### Your objective:
Please reproduce the data exactly and omit the pictures.

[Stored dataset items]
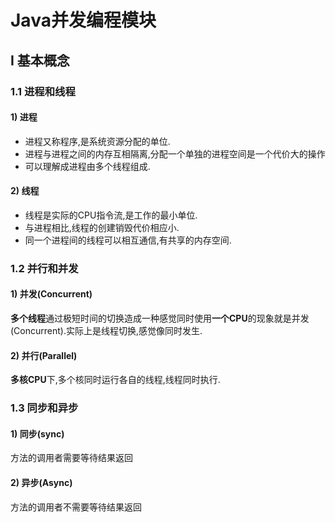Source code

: # Java并发编程模块

## I 基本概念
### 1.1 进程和线程

#### 1) 进程 
* 进程又称程序,是系统资源分配的单位.
* 进程与进程之间的内存互相隔离,分配一个单独的进程空间是一个代价大的操作
* 可以理解成进程由多个线程组成.

#### 2) 线程
* 线程是实际的CPU指令流,是工作的最小单位.
* 与进程相比,线程的创建销毁代价相应小.
* 同一个进程间的线程可以相互通信,有共享的内存空间.

### 1.2 并行和并发
#### 1) 并发(Concurrent)
**多个线程**通过极短时间的切换造成一种感觉同时使用**一个CPU**的现象就是并发(Concurrent).实际上是线程切换,感觉像同时发生.

#### 2) 并行(Parallel)
**多核CPU**下,多个核同时运行各自的线程,线程同时执行.

### 1.3 同步和异步
#### 1) 同步(sync)
方法的调用者需要等待结果返回

#### 2) 异步(Async)
方法的调用者不需要等待结果返回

### Output for this task:
Source code

: # Java并发编程模块

## I 基本概念
### 1.1 进程和线程

#### 1) 进程 
* 进程又称程序,是系统资源分配的单位.
* 进程与进程之间的内存互相隔离,分配一个单独的进程空间是一个代价大的操作
* 可以理解成进程由多个线程组成.

#### 2) 线程
* 线程是实际的CPU指令流,是工作的最小单位.
* 与进程相比,线程的创建销毁代价相应小.
* 同一个进程间的线程可以相互通信,有共享的内存空间.

### 1.2 并行和并发
#### 1) 并发(Concurrent)
**多个线程**通过极短时间的切换造成一种感觉同时使用**一个CPU**的现象就是并发(Concurrent).实际上是线程切换,感觉像同时发生.

#### 2) 并行(Parallel)
**多核CPU**下,多个核同时运行各自的线程,线程同时执行.

### 1.3 同步和异步
#### 1) 同步(sync)
方法的调用者需要等待结果返回

#### 2) 异步(Async)
方法的调用者不需要等待结果返回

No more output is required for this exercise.